* _Your objective_
Whenever a line below holds the word "newcommand", count it once; report the total and nothing else.

* _Data shown_
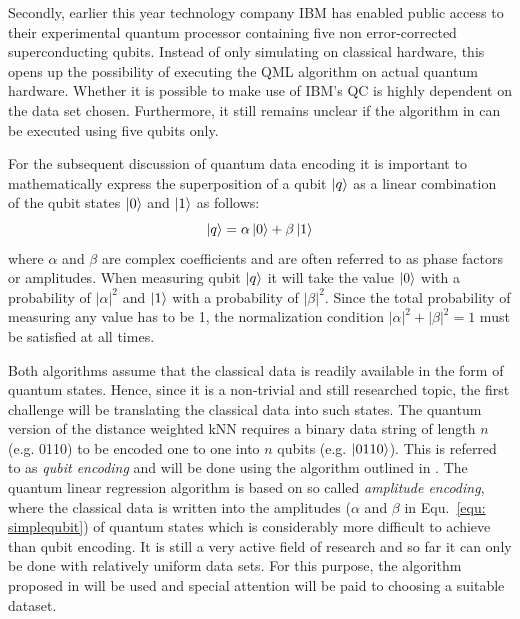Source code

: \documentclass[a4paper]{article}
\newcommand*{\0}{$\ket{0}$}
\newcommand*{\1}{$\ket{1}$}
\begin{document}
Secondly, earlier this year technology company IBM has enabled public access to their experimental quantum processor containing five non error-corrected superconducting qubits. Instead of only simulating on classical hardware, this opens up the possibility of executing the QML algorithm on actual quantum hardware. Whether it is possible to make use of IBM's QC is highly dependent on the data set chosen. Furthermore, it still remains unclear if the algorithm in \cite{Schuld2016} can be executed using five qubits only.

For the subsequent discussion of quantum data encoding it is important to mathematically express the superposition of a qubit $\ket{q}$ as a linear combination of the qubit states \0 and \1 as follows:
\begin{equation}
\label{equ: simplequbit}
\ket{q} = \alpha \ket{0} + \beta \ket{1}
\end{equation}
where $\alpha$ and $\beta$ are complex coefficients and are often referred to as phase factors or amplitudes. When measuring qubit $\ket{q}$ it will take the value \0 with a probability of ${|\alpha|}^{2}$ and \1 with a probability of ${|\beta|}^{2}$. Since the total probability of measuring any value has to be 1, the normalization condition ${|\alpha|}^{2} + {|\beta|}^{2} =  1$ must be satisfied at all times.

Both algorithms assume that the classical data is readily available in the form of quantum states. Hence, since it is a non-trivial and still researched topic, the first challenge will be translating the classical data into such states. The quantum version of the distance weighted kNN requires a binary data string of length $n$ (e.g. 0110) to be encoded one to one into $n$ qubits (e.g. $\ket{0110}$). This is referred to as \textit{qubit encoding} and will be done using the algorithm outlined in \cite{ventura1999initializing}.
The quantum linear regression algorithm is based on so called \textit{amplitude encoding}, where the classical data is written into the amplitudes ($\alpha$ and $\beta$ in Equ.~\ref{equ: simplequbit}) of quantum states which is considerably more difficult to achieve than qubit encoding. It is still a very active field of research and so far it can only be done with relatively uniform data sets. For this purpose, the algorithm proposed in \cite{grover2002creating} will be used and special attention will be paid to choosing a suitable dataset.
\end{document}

--

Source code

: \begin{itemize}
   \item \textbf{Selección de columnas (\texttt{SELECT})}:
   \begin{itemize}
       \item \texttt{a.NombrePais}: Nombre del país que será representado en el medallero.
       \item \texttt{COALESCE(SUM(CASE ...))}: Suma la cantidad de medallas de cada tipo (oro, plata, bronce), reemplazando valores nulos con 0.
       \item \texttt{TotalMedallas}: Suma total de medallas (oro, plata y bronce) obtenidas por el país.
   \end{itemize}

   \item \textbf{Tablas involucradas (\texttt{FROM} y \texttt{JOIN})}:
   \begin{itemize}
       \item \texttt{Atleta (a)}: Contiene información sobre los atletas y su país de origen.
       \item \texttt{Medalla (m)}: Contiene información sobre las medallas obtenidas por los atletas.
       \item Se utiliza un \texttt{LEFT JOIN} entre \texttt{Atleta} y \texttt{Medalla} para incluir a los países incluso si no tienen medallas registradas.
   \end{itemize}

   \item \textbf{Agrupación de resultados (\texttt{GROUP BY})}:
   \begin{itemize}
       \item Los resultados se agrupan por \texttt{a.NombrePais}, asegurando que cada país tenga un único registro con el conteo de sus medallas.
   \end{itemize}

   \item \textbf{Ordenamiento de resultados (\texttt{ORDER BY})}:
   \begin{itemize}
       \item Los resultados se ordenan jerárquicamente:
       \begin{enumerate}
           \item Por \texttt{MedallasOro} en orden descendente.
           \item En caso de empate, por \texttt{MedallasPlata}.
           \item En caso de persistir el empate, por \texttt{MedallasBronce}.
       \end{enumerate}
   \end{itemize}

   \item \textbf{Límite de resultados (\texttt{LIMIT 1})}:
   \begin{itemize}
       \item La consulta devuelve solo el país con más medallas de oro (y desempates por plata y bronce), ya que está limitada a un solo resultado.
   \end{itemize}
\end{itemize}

---

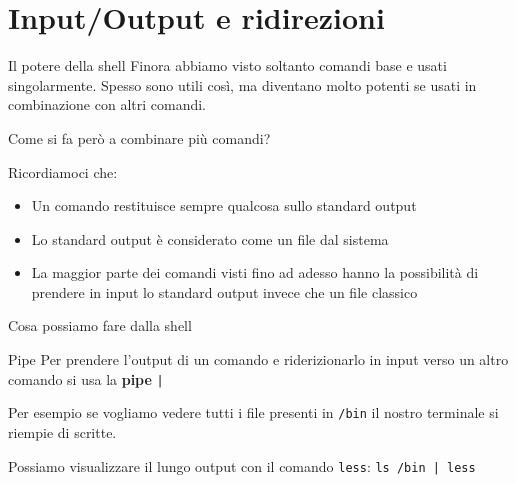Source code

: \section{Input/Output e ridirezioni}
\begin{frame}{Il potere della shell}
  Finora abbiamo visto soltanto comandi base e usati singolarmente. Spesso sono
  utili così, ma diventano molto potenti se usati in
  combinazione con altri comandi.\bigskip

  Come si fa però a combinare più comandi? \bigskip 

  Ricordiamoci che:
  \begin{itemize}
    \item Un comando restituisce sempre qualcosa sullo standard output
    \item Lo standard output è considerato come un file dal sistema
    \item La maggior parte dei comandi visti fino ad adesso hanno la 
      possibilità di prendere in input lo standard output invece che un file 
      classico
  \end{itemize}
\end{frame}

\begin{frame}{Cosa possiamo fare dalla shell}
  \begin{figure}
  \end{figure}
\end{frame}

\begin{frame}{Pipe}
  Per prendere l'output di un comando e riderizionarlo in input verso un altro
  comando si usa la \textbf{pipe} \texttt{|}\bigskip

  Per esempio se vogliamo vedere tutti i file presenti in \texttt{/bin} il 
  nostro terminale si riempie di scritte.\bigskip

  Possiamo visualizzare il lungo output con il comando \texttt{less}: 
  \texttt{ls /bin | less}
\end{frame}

* _Solution_
2